Mais elle ne pouvait s'empêcher d'éprouver un certain plaisir en constatant son émotion.

– Vous craigniez donc tant de voir disparaître une cliente qui vous paie si mal et vous compromet si dangereusement ? demanda-t-elle.

Il fit une moue piteuse.

– La sentimentalité est une maladie dont on ne se guérit pas facilement. Quand il s'y mêle le goût de l'aventure, autant dire qu'on est destiné à finir stupidement. Bref, plus votre affaire se complique, plus elle me passionne. Comment va votre blessure ?

– Vous êtes déjà au courant ?

– C'est le devoir d'un avocat-policier. Mais monsieur ici présent m'a été fort précieux, je l'avoue.

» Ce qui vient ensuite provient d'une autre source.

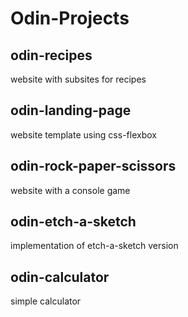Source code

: # Odin-Projects
## odin-recipes
website with subsites for recipes
## odin-landing-page
website template using css-flexbox
## odin-rock-paper-scissors
website with a console game 
## odin-etch-a-sketch
implementation of etch-a-sketch version
## odin-calculator
simple calculator
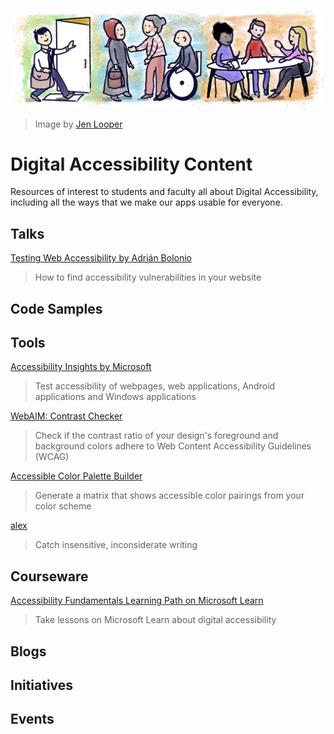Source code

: ![Digital Accessibility banner](images/accessibility.png)
> Image by [Jen Looper](https://twitter.com/jenlooper)

# Digital Accessibility Content

Resources of interest to students and faculty all about Digital Accessibility, including all the ways that we make our apps usable for everyone.

## Talks
[Testing Web Accessibility by Adrián Bolonio](https://speakerdeck.com/bolonio/testing-web-accessibility)
>How to find accessibility vulnerabilities in your website

## Code Samples

## Tools
[Accessibility Insights by Microsoft](https://accessibilityinsights.io/)
>Test accessibility of webpages, web applications, Android applications and Windows applications

[WebAIM: Contrast Checker](https://webaim.org/resources/contrastchecker/)
>Check if the contrast ratio of your design's foreground and background colors adhere to Web Content Accessibility Guidelines (WCAG)

[Accessible Color Palette Builder](https://toolness.github.io/accessible-color-matrix/)
>Generate a matrix that shows accessible color pairings from your color scheme

[alex](https://alexjs.com/)
>Catch insensitive, inconsiderate writing

## Courseware
[Accessibility Fundamentals Learning Path on Microsoft Learn](https://docs.microsoft.com/learn/paths/accessibility-fundamentals/)
>Take lessons on Microsoft Learn about digital accessibility

## Blogs

## Initiatives

## Events
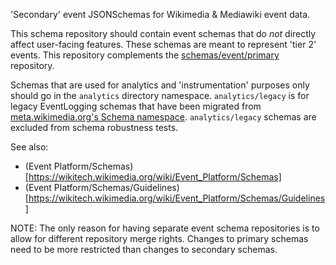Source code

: 'Secondary' event JSONSchemas for Wikimedia & Mediawiki event data.

This schema repository should contain event schemas that do *not* directly affect
user-facing features.  These schemas are meant to represent 'tier 2' events.
This repository complements the [schemas/event/primary](https://gerrit.wikimedia.org/r/plugins/gitiles/schemas/event/primary/+/master) repository.

Schemas that are used for analytics and 'instrumentation' purposes
only should go in the `analytics` directory namespace.
`analytics/legacy` is for legacy EventLogging schemas that have been
migrated from [meta.wikimedia.org's Schema namespace](https://meta.wikimedia.org/w/index.php?title=Special%3AAllPages&from=&to=&namespace=470).
`analytics/legacy` schemas are excluded from schema robustness tests.

See also:
- (Event Platform/Schemas)[https://wikitech.wikimedia.org/wiki/Event_Platform/Schemas]
- (Event Platform/Schemas/Guidelines)[https://wikitech.wikimedia.org/wiki/Event_Platform/Schemas/Guidelines]


NOTE: The only reason for having separate event schema repositories is to
allow for different repository merge rights.  Changes to primary schemas need
to be more restricted than changes to secondary schemas.
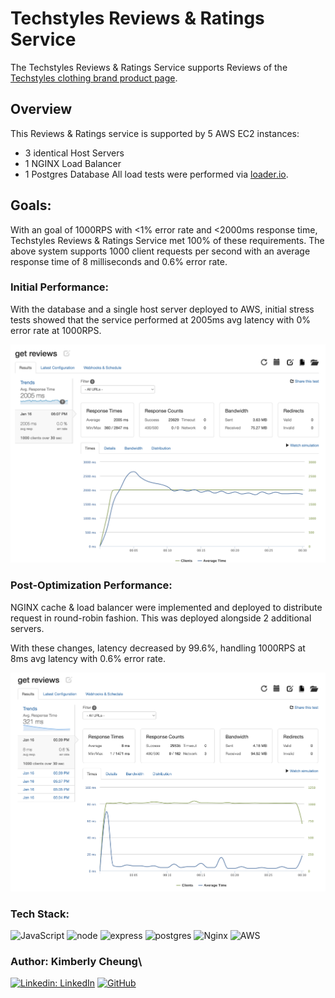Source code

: # Techstyles Reviews & Ratings Service

The Techstyles Reviews & Ratings Service supports Reviews of the [Techstyles clothing brand product page](https://github.com/KFEC/TechStyles).

## Overview

This Reviews & Ratings service is supported by 5 AWS EC2 instances:
- 3 identical Host Servers
- 1 NGINX Load Balancer
- 1 Postgres Database
All load tests were performed via [loader.io](loader.io).

## Goals:

With an goal of 1000RPS with <1% error rate and <2000ms response time, Techstyles Reviews & Ratings Service met 100% of these requirements. The above system supports 1000 client requests per second with an average response time of 8 milliseconds and 0.6% error rate.

### Initial Performance:

With the database and a single host server deployed to AWS, initial stress tests showed that the service performed at 2005ms avg latency with 0% error rate at 1000RPS.

![](assets/Pre-optimization.png)


### Post-Optimization Performance:

NGINX cache & load balancer were implemented and deployed to distribute request in round-robin fashion. This was deployed alongside 2 additional servers.

With these changes, latency decreased by 99.6%, handling 1000RPS at 8ms avg latency with 0.6% error rate.

![](assets/Post-optimization.png)

### Tech Stack:
![JavaScript](https://img.shields.io/badge/javascript-%23323330.svg?style=for-the-badge&logo=javascript&logoColor=%23F7DF1E)
![node](https://img.shields.io/badge/Node.js-43853D?style=for-the-badge&logo=node.js&logoColor=white)
![express](https://img.shields.io/badge/Express.js-000000?style=for-the-badge&logo=express&logoColor=white)
![postgres](https://img.shields.io/badge/PostgreSQL-316192?style=for-the-badge&logo=postgresql&logoColor=white)
![Nginx](https://img.shields.io/badge/nginx-%23009639.svg?style=for-the-badge&logo=nginx&logoColor=white)
![AWS](https://img.shields.io/badge/AWS-%23FF9900.svg?style=for-the-badge&logo=amazon-aws&logoColor=white)

### Author: Kimberly Cheung\
[![Linkedin: LinkedIn](https://img.shields.io/badge/linkedin-%230077B5.svg?style=for-the-badge&logo=linkedin&logoColor=white)](https://www.linkedin.com/in/kimberlywycheung/)
[![GitHub](https://img.shields.io/badge/github-%23121011.svg?style=for-the-badge&logo=github&logoColor=white)](https://github.com/kimberlywycheung)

Cerbalaud, les yeux mauves d'insomnie dans un visage de cierge, raconta la fin de la tragédie du Louvre à laquelle, par le plus grand des hasards, il s'était trouvé mêlé. Il était de garde cette nuit-là aux écuries des Tuileries, lorsqu'un homme haletant, ayant perdu sa perruque, avait débouché des jardins. C'était Bernard d'Andijos. Il venait d'enfiler au pas de course la grande galerie, réveillant par la galopade de ses talons de bois les échos du Louvre et des Tuileries, précipitant aux portes des chambres et des appartements des visages effarés, bousculant au passage des gardes qui essayaient de s'interposer.